In our test environment everything works fine, except printing images (jpeg, bmp, etc).

The IDM profile is ok - word, excel and other documents are detected correctly, but not images. What can be wrong? Can't find any limitations in product's manual.

Comments 13 CommentsJump to latest comment

xlloyd's picture

Hi Polunin,

How are you trying to identify the picture? What is your detection rule like?

~Xavier

If this post has helped you, please vote up or mark as solution
Polunin Sergey's picture

Well, I've tried many ways:

- by IDM. I've created Profile with many files including my pictures.

- by Attachment/File Type. I've selected Bitmap, JPEG, Portable Network Graphics etc.

- by Attachment/File Name. Match *.bmp, *.jpg, *.jpeg.

Tried to combine them and seperate - nothing works.

It's strange because incidents with copying them to usb flash drives work perfectly, it's just print jobs that are not detected.

xlloyd's picture

Hmm, that really is strange. I'm going to set it up myself and try it out.

If this post has helped you, please vote up or mark as solution
xlloyd's picture

The agent catches the incident if I select Printer/Fax for protocol...but once I select Filetype picture.

I think I figured out the issue. I think that detecting on print jobs only does so based on content being printed, not the name of the file being printed. So it'd work if you do Excel, Word, PDF, etc because those all contain text that you're matching against your IDM database...not file names.

I'm sure that if you were to try to attach a picture to an email, then it'd catch it because attachement is being done on either the file itself, or its contents. Print only matches against what exactly is being printed. All this is just supposition, mind you, but I can't think of anything else 'cause I set it up and the same thing happens with me. I'll test again if I come up with any ideas.

If this post has helped you, please vote up or mark as solution
Polunin Sergey's picture

This looks like a breach - i can get a confidential document, copy/paste it to mspaint and then safely print without being detected.

xlloyd's picture

That's why you'd monitor the clipboard to prevent copy/paste of text and disable print screen to prevent taking a screen shot wink

Hmm strange...I'm almost sure there was a way to disable print screen. I'm looking for it now but I can't find it =/

If this post has helped you, please vote up or mark as solution
xlloyd's picture

I guess the sys admin would have to get a bit extreme and disable print screen on all devices.
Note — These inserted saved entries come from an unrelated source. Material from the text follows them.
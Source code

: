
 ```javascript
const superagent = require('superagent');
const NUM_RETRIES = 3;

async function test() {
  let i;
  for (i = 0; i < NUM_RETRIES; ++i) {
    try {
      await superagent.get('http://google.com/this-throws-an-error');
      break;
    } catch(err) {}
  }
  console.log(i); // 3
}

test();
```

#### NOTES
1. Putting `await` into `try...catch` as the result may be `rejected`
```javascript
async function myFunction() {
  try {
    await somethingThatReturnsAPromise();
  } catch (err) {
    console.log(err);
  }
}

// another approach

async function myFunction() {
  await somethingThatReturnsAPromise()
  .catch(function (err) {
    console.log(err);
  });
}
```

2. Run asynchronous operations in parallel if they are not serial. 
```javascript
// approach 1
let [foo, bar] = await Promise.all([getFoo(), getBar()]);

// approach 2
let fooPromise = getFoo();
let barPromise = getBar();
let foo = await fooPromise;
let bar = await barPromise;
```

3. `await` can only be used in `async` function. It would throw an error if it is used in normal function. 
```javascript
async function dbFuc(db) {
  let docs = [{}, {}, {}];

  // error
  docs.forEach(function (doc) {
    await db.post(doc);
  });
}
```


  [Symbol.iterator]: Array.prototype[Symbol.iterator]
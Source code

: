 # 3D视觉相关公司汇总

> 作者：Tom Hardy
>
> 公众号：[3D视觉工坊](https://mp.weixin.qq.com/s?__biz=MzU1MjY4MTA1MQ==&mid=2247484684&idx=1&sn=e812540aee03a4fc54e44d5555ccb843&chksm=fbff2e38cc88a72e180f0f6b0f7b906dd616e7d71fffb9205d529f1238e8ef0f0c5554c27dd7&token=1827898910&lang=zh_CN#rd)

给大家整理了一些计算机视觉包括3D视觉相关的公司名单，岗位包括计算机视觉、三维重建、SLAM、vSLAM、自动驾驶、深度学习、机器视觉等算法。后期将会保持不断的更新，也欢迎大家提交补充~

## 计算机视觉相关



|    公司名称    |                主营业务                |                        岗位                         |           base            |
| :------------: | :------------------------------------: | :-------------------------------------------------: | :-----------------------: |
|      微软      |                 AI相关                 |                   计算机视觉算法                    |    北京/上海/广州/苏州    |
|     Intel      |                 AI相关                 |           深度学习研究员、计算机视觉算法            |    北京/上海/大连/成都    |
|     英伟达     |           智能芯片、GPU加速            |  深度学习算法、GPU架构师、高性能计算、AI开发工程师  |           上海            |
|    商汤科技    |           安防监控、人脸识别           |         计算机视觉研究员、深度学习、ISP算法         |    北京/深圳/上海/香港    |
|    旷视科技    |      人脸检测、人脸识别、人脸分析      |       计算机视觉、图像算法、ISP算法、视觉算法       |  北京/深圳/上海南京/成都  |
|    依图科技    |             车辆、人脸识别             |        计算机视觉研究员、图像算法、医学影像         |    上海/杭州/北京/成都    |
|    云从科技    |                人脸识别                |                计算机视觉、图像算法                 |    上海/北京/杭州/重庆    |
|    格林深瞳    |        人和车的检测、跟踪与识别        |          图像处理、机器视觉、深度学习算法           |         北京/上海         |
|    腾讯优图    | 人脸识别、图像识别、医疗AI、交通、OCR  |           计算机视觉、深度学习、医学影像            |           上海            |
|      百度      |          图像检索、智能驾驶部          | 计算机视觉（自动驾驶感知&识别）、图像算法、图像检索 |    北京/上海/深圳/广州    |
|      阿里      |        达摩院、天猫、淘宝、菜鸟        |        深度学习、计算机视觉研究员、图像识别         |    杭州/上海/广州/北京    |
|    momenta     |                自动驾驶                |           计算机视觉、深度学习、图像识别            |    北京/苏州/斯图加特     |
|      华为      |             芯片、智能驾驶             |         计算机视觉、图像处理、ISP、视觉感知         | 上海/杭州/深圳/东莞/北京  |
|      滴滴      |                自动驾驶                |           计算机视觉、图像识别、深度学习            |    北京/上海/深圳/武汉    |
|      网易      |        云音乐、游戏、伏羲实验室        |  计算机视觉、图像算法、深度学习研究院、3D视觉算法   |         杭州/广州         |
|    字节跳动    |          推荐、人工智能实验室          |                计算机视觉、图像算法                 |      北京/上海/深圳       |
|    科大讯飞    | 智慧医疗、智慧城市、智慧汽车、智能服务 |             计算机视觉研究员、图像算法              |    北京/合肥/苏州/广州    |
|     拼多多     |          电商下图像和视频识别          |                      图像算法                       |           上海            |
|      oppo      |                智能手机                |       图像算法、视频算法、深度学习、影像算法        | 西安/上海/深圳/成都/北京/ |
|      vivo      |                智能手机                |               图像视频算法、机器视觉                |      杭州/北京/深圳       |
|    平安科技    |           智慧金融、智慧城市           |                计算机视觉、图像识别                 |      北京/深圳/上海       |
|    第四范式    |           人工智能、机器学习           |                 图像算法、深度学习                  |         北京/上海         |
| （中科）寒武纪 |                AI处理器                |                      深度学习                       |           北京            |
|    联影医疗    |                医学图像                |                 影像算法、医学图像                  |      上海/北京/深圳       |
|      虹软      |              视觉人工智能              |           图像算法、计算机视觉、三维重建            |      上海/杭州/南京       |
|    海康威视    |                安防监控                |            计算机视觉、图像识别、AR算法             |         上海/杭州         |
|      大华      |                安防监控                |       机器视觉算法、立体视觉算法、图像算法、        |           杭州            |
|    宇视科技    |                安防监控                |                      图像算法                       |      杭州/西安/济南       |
I actually dug up an idea I posted last year about this exact same thing:
https://www-secure.symantec.com/connect/idea/dlp-a...

And here's a post about preventing print screen (it's long but read to the end)
https://www-secure.symantec.com/connect/forums/how...
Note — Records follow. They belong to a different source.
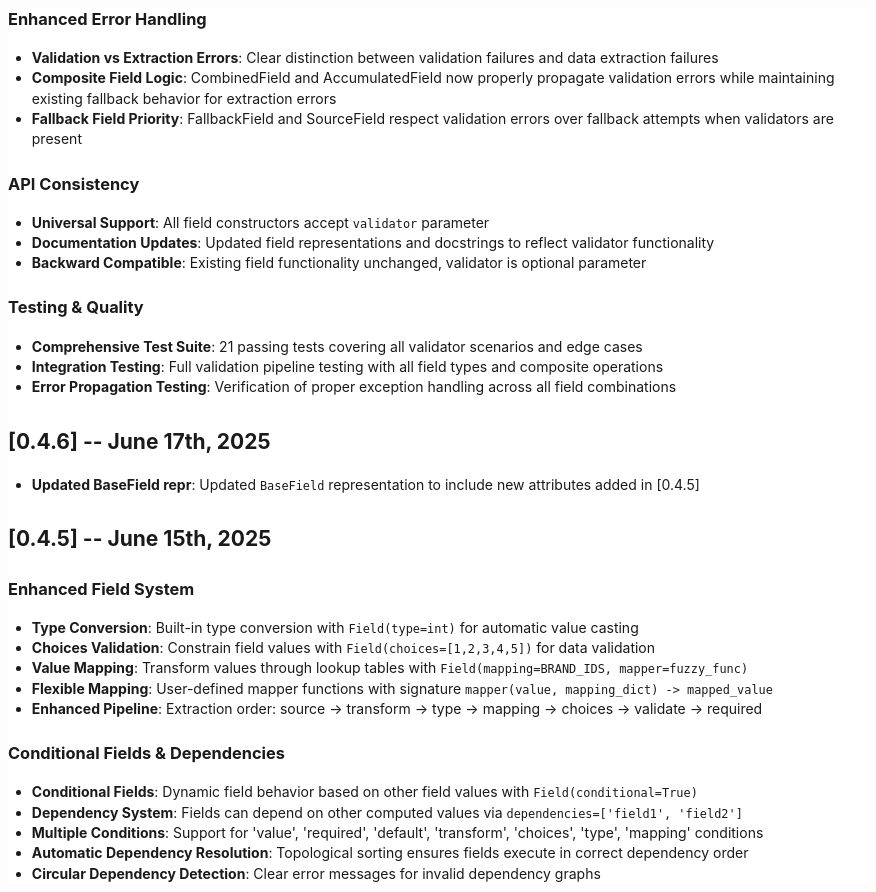 ### Enhanced Error Handling
* **Validation vs Extraction Errors**: Clear distinction between validation failures and data extraction failures
* **Composite Field Logic**: CombinedField and AccumulatedField now properly propagate validation errors while maintaining existing fallback behavior for extraction errors
* **Fallback Field Priority**: FallbackField and SourceField respect validation errors over fallback attempts when validators are present

### API Consistency
* **Universal Support**: All field constructors accept `validator` parameter
* **Documentation Updates**: Updated field representations and docstrings to reflect validator functionality
* **Backward Compatible**: Existing field functionality unchanged, validator is optional parameter

### Testing & Quality
* **Comprehensive Test Suite**: 21 passing tests covering all validator scenarios and edge cases
* **Integration Testing**: Full validation pipeline testing with all field types and composite operations
* **Error Propagation Testing**: Verification of proper exception handling across all field combinations

## [0.4.6] -- June 17th, 2025
+ **Updated BaseField __repr__**: Updated `BaseField` representation to include new attributes added in [0.4.5]

## [0.4.5] -- June 15th, 2025
### Enhanced Field System
* **Type Conversion**: Built-in type conversion with `Field(type=int)` for automatic value casting
* **Choices Validation**: Constrain field values with `Field(choices=[1,2,3,4,5])` for data validation
* **Value Mapping**: Transform values through lookup tables with `Field(mapping=BRAND_IDS, mapper=fuzzy_func)`
* **Flexible Mapping**: User-defined mapper functions with signature `mapper(value, mapping_dict) -> mapped_value`
* **Enhanced Pipeline**: Extraction order: source → transform → type → mapping → choices → validate → required

### Conditional Fields & Dependencies
* **Conditional Fields**: Dynamic field behavior based on other field values with `Field(conditional=True)`
* **Dependency System**: Fields can depend on other computed values via `dependencies=['field1', 'field2']`
* **Multiple Conditions**: Support for 'value', 'required', 'default', 'transform', 'choices', 'type', 'mapping' conditions
* **Automatic Dependency Resolution**: Topological sorting ensures fields execute in correct dependency order
* **Circular Dependency Detection**: Clear error messages for invalid dependency graphs
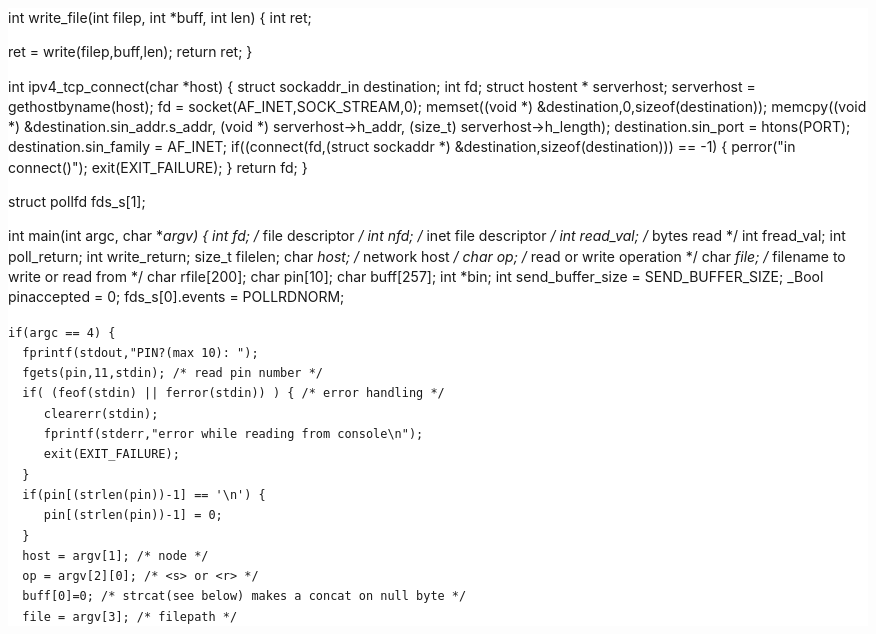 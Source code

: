 
int write_file(int filep, int *buff, int len) {
  int ret;
  
  ret = write(filep,buff,len);
  return ret;
}


int ipv4_tcp_connect(char *host) {
   struct sockaddr_in destination;
   int fd;
   struct hostent * serverhost;
   serverhost = gethostbyname(host);
   fd = socket(AF_INET,SOCK_STREAM,0);
   memset((void *) &destination,0,sizeof(destination));
   memcpy((void *) &destination.sin_addr.s_addr, (void *) serverhost->h_addr, (size_t) serverhost->h_length); 
   destination.sin_port = htons(PORT);
   destination.sin_family = AF_INET;
   if((connect(fd,(struct sockaddr *) &destination,sizeof(destination))) == -1) {
      perror("in connect()");
      exit(EXIT_FAILURE);
   }
   return fd;
}

struct pollfd fds_s[1];

int main(int argc, char **argv) {
   int fd; /* file descriptor */
   int nfd; /* inet file descriptor */
   int read_val; /* bytes read */
   int fread_val;
   int poll_return;
   int write_return;
   size_t filelen;
   char *host; /* network host */
   char op; /* read or write operation */
   char *file; /* filename to write or read from  */
   char rfile[200]; 
   char pin[10];
   char buff[257];
   int *bin;
   int send_buffer_size = SEND_BUFFER_SIZE;
   _Bool pinaccepted = 0;
   fds_s[0].events = POLLRDNORM;
   
    if(argc == 4) {
      fprintf(stdout,"PIN?(max 10): ");
      fgets(pin,11,stdin); /* read pin number */
      if( (feof(stdin) || ferror(stdin)) ) { /* error handling */
         clearerr(stdin);
         fprintf(stderr,"error while reading from console\n");
         exit(EXIT_FAILURE);
      }
      if(pin[(strlen(pin))-1] == '\n') {
         pin[(strlen(pin))-1] = 0; 
      }
      host = argv[1]; /* node */
      op = argv[2][0]; /* <s> or <r> */
      buff[0]=0; /* strcat(see below) makes a concat on null byte */
      file = argv[3]; /* filepath */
If this post has helped you, please vote up or mark as solution
Mohammed Mazher's picture

I don't think DLP has capabilites to monitor images- not there yet- :)

xlloyd's picture

True, but if they can protect the data from even becoming an image then it'd be a good start. That's where controlling the print screen feature comes in =] (...or at least should come in if I could find it)

If this post has helped you, please vote up or mark as solution
Lippi's picture

 

 

 

Print/fax jobs cannot currently be blocked based on the file name, size or type except for PDF. This is because the original file name is not always reported directly to the agent by the print driver.
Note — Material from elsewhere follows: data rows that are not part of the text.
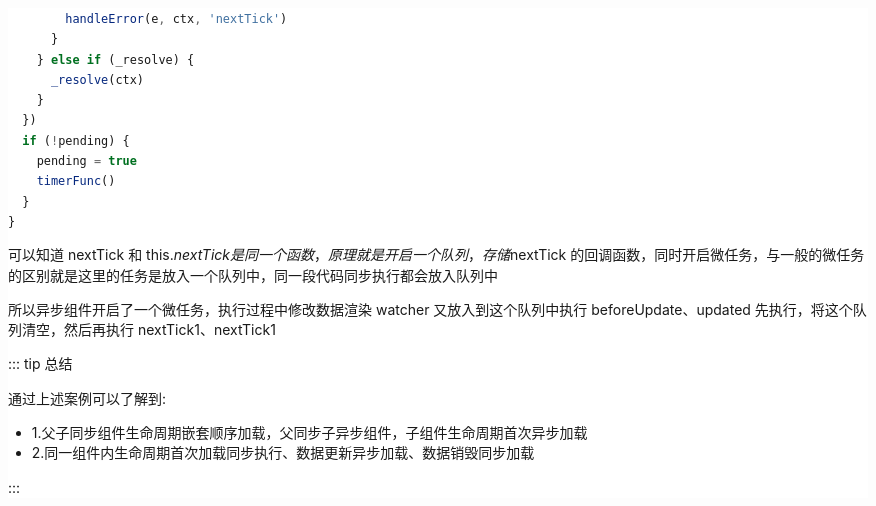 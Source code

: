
 ```js
        handleError(e, ctx, 'nextTick')
      }
    } else if (_resolve) {
      _resolve(ctx)
    }
  })
  if (!pending) {
    pending = true
    timerFunc()
  }
}
```

可以知道 nextTick 和 this.$nextTick是同一个函数， 原理就是开启一个队列，存储$nextTick 的回调函数，同时开启微任务，与一般的微任务的区别就是这里的任务是放入一个队列中，同一段代码同步执行都会放入队列中

所以异步组件开启了一个微任务，执行过程中修改数据渲染 watcher 又放入到这个队列中执行 beforeUpdate、updated 先执行，将这个队列清空，然后再执行 nextTick1、nextTick1



::: tip 总结

通过上述案例可以了解到:

- 1.父子同步组件生命周期嵌套顺序加载，父同步子异步组件，子组件生命周期首次异步加载
- 2.同一组件内生命周期首次加载同步执行、数据更新异步加载、数据销毁同步加载

:::
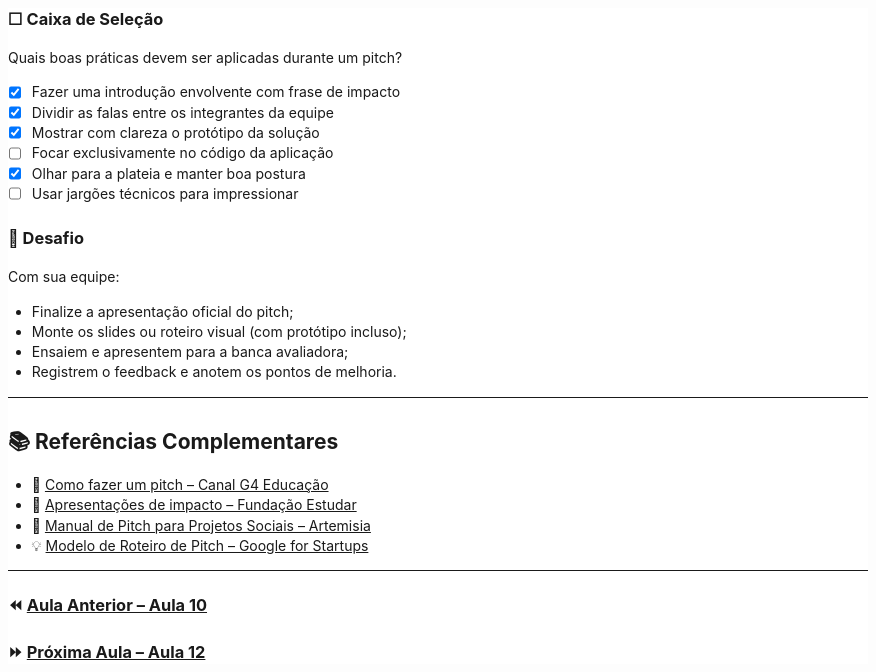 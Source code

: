 ### ☐ Caixa de Seleção

Quais boas práticas devem ser aplicadas durante um pitch?

- [x] Fazer uma introdução envolvente com frase de impacto
- [x] Dividir as falas entre os integrantes da equipe
- [x] Mostrar com clareza o protótipo da solução
- [ ] Focar exclusivamente no código da aplicação
- [x] Olhar para a plateia e manter boa postura
- [ ] Usar jargões técnicos para impressionar

### 🚀 Desafio

Com sua equipe:

- Finalize a apresentação oficial do pitch;
- Monte os slides ou roteiro visual (com protótipo incluso);
- Ensaiem e apresentem para a banca avaliadora;
- Registrem o feedback e anotem os pontos de melhoria.

---

## 📚 Referências Complementares

- 🎥 [Como fazer um pitch – Canal G4 Educação](https://www.youtube.com/watch?v=7K6r1-xpJWw)
- 📘 [Apresentações de impacto – Fundação Estudar](https://www.napratica.org.br)
- 🧠 [Manual de Pitch para Projetos Sociais – Artemisia](https://artemisia.org.br)
- 💡 [Modelo de Roteiro de Pitch – Google for Startups](https://startup.google.com)

---

### ⏪ [Aula Anterior – Aula 10](<./Aula 10: Prototipagem digital (Wireframes, Canva, Miro, Figma).md>)

### ⏩ [Próxima Aula – Aula 12](<./Aula 12: Apresentação das ideias entre os grupos e coleta de feedbacks.md>)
I recommends that you create policies to block print jobs based on the contents of the file, instead of its name.

 

Att,

Lippi

UFO's picture

Making up the testing environment for this case. It seems an interesting one.
Guys, when saying that DLP does not block images printing do you base this statement on some document by Symantec? Or was it only your personal experience. If there's a problem - we should test it all over, report to Symantec (like xllod's ideas for example), and find some workarounds for that until it gets fixed by Symantec. Agree?

STS: DLP

Polunin Sergey's picture

I'm in a conversation with techsupport right now, so i guess i'll get an official statment for this case soon.

Polunin Sergey's picture

Finally, https://kb1-vontu.altiris.com/article.asp?article=54665&p=5

 

Article ID: 54665

Detecting images with print/fax on Endpoint

 

Applies To

 • Endpoint Prevent 11.0
• Vontu Endpoint Prevent Endpoint Prevent

 

Problem Summary

 Why am I not able to detect images while printing?

 

Solution

 The print fax prevention feature can only intercepts text data. It intercepts text data at application level itself before it is rasterized and sent for printing.